Each separate file is known as a game module or just module. A module has a name, displayed name, an advertising-style blurb, a version, and designer notes.

This is an example of an elaborately-declared game module with no actual content:

(game-module "foobar"
  (title "Foo of Bar")
  (blurb "An exciting game with lots of cliffhanging suspense")
  (version "1.3")
  (program-version (>= "7.0.3"))
  ;; other properties?
  (complete-game true)
)

;;; contents here

(game-module (notes (
  "This is just a sample game."
  ""
  "It's not really as interesting as the blurb makes out."
  )))

(game-module (design-notes (
  "This is commentary addressed to other designers."
  "Also a good place to mention things to work on."
  )))

The notes and design-notes could have been supplied with the first game-module declaration, but in practice, putting the player and designer notes at the end of the file keeps them out of the way. You can supply any number of game-module declarations in a file. Only the first need include a name.

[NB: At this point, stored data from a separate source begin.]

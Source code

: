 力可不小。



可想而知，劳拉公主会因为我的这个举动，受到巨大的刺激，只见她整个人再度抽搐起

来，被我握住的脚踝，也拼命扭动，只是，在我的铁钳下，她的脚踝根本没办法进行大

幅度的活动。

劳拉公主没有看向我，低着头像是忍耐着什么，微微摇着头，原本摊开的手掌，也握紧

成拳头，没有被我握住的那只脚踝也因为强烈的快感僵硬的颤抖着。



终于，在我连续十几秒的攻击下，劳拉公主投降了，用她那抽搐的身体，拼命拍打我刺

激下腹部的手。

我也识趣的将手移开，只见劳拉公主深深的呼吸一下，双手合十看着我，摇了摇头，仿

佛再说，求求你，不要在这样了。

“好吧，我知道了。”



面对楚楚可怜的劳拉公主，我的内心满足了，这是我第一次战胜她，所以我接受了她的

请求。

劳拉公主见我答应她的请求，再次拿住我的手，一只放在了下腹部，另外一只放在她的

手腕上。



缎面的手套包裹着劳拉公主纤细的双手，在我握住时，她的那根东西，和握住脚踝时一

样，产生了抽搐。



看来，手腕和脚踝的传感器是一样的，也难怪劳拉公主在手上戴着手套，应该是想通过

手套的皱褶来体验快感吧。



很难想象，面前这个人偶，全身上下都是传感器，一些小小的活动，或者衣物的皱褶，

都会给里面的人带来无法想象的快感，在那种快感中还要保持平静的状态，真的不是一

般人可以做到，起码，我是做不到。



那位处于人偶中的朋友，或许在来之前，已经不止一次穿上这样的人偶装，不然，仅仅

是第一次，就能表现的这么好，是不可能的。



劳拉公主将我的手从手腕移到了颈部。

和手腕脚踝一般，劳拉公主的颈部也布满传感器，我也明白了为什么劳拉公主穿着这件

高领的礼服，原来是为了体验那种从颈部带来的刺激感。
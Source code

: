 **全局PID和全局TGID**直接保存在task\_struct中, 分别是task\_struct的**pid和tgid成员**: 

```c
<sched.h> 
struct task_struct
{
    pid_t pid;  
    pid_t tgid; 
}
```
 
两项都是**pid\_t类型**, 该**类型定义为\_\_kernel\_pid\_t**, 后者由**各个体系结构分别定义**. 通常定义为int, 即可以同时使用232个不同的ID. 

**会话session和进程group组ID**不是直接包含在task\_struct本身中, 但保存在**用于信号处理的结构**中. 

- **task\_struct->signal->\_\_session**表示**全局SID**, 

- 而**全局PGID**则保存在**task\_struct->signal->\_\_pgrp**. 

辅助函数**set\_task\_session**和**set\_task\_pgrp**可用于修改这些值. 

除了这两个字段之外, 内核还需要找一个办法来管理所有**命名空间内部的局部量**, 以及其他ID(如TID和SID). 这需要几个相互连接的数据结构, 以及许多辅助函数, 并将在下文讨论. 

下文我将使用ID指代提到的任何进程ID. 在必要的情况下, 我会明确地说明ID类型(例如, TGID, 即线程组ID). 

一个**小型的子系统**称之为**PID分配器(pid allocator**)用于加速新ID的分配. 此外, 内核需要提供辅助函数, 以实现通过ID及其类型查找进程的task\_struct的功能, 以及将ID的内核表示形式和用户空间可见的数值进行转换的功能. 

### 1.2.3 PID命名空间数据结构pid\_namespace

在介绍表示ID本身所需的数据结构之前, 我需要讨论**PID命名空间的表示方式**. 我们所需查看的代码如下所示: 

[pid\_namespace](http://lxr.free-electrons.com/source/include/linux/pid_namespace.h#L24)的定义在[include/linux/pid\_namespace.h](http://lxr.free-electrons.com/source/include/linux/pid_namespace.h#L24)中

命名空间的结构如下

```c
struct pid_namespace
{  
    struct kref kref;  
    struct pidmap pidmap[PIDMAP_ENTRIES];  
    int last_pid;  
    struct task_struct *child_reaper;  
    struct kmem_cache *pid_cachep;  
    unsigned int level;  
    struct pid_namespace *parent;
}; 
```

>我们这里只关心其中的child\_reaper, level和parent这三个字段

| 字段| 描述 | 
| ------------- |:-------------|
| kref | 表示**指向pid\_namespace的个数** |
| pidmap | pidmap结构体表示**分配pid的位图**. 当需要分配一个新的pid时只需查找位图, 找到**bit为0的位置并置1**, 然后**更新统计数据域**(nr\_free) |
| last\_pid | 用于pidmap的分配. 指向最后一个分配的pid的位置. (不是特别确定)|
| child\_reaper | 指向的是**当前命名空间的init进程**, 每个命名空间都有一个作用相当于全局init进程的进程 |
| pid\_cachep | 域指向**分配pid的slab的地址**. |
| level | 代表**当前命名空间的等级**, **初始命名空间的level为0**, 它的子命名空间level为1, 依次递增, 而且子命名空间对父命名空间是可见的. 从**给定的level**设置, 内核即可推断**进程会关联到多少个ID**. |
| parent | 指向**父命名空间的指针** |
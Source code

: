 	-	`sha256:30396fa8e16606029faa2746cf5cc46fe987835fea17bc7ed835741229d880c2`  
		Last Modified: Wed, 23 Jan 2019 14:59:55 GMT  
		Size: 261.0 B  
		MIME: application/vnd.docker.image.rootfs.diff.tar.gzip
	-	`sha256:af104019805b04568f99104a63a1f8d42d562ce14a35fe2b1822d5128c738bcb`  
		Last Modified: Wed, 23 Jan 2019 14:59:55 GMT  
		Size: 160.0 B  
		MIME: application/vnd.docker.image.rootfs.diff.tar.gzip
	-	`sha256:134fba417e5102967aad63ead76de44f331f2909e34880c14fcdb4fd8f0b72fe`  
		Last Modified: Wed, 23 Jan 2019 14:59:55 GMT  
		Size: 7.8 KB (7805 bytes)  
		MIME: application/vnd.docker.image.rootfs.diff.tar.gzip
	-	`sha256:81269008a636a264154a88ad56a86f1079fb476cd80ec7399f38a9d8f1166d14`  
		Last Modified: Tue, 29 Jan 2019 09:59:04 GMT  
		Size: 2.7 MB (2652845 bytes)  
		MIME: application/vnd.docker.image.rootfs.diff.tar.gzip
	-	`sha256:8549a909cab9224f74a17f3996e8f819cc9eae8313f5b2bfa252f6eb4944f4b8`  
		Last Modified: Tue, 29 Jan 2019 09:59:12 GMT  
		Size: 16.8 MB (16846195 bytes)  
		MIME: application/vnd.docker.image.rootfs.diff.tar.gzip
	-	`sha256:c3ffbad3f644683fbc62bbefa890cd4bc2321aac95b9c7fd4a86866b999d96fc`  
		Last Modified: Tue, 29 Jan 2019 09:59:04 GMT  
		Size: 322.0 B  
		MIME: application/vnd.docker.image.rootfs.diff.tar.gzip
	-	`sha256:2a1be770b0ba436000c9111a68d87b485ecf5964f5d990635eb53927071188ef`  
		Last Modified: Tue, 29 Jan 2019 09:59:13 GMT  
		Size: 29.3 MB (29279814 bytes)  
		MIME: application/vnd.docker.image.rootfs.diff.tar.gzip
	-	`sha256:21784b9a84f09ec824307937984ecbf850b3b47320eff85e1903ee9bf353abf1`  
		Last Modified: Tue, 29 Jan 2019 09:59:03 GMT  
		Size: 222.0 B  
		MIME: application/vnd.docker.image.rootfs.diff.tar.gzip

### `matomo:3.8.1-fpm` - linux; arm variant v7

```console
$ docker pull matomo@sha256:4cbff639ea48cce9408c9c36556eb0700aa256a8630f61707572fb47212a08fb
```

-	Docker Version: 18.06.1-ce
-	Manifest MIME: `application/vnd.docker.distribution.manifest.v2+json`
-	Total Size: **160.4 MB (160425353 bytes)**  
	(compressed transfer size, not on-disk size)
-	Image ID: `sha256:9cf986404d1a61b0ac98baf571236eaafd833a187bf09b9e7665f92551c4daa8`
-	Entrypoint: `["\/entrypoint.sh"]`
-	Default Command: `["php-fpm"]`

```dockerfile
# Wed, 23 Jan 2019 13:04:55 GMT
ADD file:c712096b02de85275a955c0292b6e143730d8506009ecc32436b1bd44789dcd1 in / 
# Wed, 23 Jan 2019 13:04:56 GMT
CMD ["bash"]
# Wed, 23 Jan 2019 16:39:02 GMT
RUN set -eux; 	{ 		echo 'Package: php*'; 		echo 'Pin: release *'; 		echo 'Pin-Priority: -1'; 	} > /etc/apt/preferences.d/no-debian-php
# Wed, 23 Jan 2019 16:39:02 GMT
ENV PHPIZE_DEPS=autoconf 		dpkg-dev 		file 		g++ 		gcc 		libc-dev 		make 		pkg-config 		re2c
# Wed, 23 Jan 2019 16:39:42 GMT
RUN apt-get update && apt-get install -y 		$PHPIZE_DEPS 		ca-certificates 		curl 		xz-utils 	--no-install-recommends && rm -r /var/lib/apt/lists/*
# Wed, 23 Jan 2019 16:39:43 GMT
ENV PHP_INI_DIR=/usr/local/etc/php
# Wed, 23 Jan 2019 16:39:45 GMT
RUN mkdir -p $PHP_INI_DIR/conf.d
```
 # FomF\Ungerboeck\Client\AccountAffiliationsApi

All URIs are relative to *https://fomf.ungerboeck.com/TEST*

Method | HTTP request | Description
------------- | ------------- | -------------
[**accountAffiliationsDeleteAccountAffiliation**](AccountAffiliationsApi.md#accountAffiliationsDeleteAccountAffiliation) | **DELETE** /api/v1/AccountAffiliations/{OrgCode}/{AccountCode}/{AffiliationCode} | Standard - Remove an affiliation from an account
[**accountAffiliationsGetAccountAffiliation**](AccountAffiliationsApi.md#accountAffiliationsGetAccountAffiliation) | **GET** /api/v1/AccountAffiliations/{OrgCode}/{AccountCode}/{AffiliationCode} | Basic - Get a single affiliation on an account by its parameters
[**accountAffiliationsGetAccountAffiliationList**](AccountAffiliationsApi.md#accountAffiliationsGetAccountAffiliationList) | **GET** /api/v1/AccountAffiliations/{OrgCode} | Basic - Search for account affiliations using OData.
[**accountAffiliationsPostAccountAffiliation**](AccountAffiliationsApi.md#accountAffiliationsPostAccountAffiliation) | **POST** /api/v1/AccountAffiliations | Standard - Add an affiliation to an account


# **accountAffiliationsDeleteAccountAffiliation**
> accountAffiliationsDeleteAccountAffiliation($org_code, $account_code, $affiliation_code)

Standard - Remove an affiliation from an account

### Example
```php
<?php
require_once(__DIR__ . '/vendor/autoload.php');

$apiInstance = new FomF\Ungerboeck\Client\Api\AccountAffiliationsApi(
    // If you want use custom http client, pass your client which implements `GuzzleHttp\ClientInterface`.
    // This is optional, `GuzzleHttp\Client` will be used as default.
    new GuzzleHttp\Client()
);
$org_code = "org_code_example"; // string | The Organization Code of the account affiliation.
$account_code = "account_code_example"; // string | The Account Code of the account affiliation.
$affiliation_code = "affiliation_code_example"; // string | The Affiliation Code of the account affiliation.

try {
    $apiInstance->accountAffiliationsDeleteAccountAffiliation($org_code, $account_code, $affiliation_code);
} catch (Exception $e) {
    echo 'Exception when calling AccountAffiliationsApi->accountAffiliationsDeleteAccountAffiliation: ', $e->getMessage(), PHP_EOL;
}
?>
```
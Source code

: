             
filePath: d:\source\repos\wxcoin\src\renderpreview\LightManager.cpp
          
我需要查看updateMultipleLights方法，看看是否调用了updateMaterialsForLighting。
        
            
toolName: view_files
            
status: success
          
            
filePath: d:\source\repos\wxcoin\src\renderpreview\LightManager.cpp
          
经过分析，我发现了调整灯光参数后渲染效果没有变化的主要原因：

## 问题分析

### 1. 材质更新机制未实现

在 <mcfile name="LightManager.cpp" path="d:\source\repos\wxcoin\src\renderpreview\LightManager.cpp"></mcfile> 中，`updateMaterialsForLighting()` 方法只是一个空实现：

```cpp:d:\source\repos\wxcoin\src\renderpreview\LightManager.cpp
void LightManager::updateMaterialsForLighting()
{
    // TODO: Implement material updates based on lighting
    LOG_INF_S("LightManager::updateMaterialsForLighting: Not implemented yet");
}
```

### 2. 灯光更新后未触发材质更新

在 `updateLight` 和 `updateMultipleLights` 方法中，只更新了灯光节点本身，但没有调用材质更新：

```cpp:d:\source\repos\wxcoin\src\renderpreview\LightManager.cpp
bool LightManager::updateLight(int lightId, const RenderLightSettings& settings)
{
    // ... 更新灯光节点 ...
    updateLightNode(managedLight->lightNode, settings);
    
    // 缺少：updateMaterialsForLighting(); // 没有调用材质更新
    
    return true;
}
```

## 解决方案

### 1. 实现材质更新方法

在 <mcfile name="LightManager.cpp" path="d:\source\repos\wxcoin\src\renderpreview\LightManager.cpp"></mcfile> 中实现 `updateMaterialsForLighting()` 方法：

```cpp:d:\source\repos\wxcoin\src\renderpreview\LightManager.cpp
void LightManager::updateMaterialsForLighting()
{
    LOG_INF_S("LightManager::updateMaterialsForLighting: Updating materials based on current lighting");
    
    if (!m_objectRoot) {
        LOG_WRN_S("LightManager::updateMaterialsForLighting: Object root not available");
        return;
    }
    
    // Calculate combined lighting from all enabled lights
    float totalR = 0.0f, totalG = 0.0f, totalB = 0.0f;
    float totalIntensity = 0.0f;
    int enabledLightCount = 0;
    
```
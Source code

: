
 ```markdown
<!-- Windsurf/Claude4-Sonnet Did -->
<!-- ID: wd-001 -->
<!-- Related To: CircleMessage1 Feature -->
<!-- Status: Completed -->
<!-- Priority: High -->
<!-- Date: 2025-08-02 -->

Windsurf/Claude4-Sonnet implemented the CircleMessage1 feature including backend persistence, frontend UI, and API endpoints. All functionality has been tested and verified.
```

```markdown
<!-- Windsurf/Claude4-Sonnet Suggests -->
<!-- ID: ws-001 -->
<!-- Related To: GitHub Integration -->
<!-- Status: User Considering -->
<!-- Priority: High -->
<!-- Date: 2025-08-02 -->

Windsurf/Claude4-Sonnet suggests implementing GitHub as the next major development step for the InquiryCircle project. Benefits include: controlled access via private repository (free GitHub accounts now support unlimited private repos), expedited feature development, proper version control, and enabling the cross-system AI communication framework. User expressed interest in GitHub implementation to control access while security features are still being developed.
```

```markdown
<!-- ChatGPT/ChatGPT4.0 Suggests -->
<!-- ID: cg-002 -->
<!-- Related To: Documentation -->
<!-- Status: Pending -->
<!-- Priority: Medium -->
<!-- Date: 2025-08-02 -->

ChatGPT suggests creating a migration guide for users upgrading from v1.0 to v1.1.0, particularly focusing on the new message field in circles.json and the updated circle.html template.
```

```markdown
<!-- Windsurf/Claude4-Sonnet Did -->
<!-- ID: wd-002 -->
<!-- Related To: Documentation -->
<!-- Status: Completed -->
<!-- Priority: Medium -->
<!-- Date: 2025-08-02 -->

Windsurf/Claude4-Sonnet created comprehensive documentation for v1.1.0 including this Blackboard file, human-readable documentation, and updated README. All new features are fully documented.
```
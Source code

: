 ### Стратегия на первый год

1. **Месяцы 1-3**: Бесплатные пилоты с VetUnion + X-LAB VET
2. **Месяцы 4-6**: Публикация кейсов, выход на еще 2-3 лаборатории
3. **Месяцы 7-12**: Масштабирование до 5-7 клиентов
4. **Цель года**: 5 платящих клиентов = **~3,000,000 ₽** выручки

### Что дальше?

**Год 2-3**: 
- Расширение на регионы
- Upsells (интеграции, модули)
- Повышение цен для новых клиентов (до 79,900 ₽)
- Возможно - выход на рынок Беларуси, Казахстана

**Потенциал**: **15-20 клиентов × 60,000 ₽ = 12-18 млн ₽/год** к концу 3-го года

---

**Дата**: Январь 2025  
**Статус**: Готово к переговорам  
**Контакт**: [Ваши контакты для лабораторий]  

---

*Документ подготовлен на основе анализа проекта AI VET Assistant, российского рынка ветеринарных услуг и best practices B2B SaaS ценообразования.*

The game module format is only loosely structured. In general, anything that you might want to reuse or combine in different ways should be a separate module. Good candidates include text generators and maps of real terrain. Unfortunately, they don't always mix-and-match as well as you might like!

The following are the generally preferred module names:

Terrain-only modules should be named t-xxx.

Lists of units should be named u-xxx or ob-xxx (for "order of battle").

Name generators should be name ng-xxx.

When supplying a year in the module name, use four digits, unless the rest of the name makes the century clear (WWII scenarios are pretty much guaranteed to be in the 20th century!).